Когда первые ликования прошли, стали гадать, куда же нас везут. Начальник эшелона, незнакомый капитан говорил, что не знает. Может так и было, но знать очень хотелось. Вспоминали карту Польши, по компасу проверяли движение поезда, он шел строго на восток. Все вместе решили, что если ночью свернет на северо-восток, значит — на Варшаву, далее Минск и Московский железнодорожный узел — полная неизвестность.

Рано утром остановились в Радоме на втором пути. На первом стоял товарный эшелон из больших пульмановских вагонов, на которых 2-метровыми белыми буквами читалась надпись во весь состав: «Трудящимся Польши от трудящихся Советского Союза».

Солдаты — народ любознательный и в вагоны заглянули: эшелон был загружен мукой. Были, конечно, объяснения с польской и нашей комендатурой, но кражи не обнаружили и успокоились.

Дальше эшелон тянулся медленно, как будто решая, куда же нас забросить. Ночью проехали Люблин и утром, постояв немного в Хельме, двинулись к границе. Стало понятно, что наше направление — южное. На какой-то станции нас закатили на запасной путь, отцепили паровоз и оставили. Тут мы заметили впереди мост, украшенный гирляндами искусственных цветов и большую надпись над мостовой аркой: «Родина приветствует победителей!». От избытка чувств все онемели и побежали к мосту, но польские пограничники вежливо, с улыбкой попросили вернуться к вагонам. В каком-то переулке нашли продуктовый магазин и, у кого еще были злоты, решили их истратить.

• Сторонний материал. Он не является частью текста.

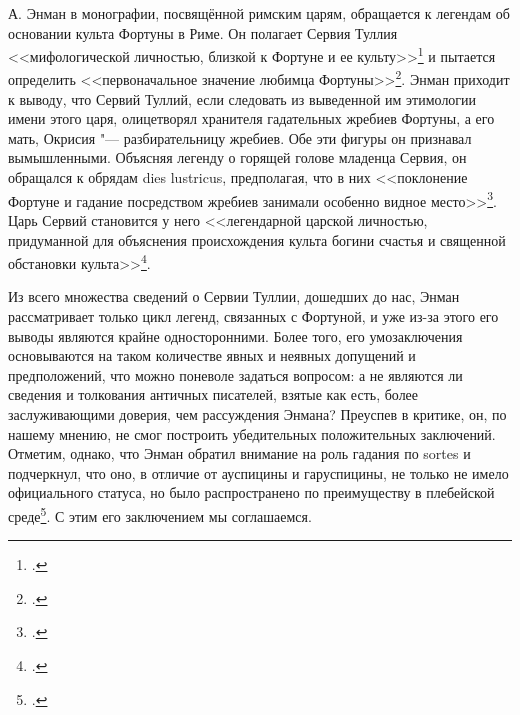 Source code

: 

А. Энман в монографии, посвящённой римским царям, обращается к легендам об основании культа Фортуны в Риме. Он полагает Сервия Туллия <<мифологической личностью, близкой к Фортуне и ее культу>>\footcite[С. 225]{Enman1896} и пытается определить <<первоначальное значение любимца Фортуны>>\footcite[С. 228]{Enman1896}. Энман приходит к выводу, что Сервий Туллий, если следовать из выведенной им этимологии имени этого царя, олицетворял хранителя гадательных жребиев Фортуны, а его мать, Окрисия "--- разбирательницу жребиев. Обе эти фигуры он признавал вымышленными. Объясняя легенду о горящей голове младенца Сервия, он обращался к обрядам dies lustricus, предполагая, что в них <<поклонение Фортуне и гадание посредством жребиев занимали особенно видное место>>\footcite[С. 243]{Enman1896}. Царь Сервий становится у него <<легендарной царской личностью, придуманной для объяснения происхождения культа богини счастья и священной обстановки культа>>\footcite{Enman1896}.

Из всего множества сведений о Сервии Туллии, дошедших до нас, Энман рассматривает только цикл легенд, связанных с Фортуной, и уже из-за этого его выводы являются крайне односторонними. Более того, его умозаключения основываются на таком количестве явных и неявных допущений и предположений, что можно поневоле задаться вопросом: а не являются ли сведения и толкования античных писателей, взятые как есть, более заслуживающими доверия, чем рассуждения Энмана? Преуспев в критике, он, по нашему мнению, не смог построить убедительных положительных заключений. Отметим, однако, что Энман обратил внимание на роль гадания по sortes и подчеркнул, что оно, в отличие от ауспицины и гаруспицины, не только не имело официального статуса, но было распространено по преимуществу в плебейской среде\footcite[С. 229]{Enman1896}. С этим его заключением мы соглашаемся.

Магазин небольшой, но по понятиям того времени там было все, что нам надо. Купили хлеб, колбасу, сгущенное молоко. Продукты, которые нам выдали на дорогу сухим пайком, сухари, тушенка и сахар, уже не устраивали.

Во второй половине дня паровоз зацепил наш эшелон и тронулся к границе. Двери вагонов были распахнуты настежь, все кричали ура, а потом запели «Широка страна моя родная». Политработников с нами не было, никто не заставлял нас петь, не призывал к ликованию, наши чувства были естественны и искренни. Только пограничники, стоящие у моста, глядя на нас, никак не реагировали на нашу радость, а сурово разглядывали и провожали глазами каждый вагон.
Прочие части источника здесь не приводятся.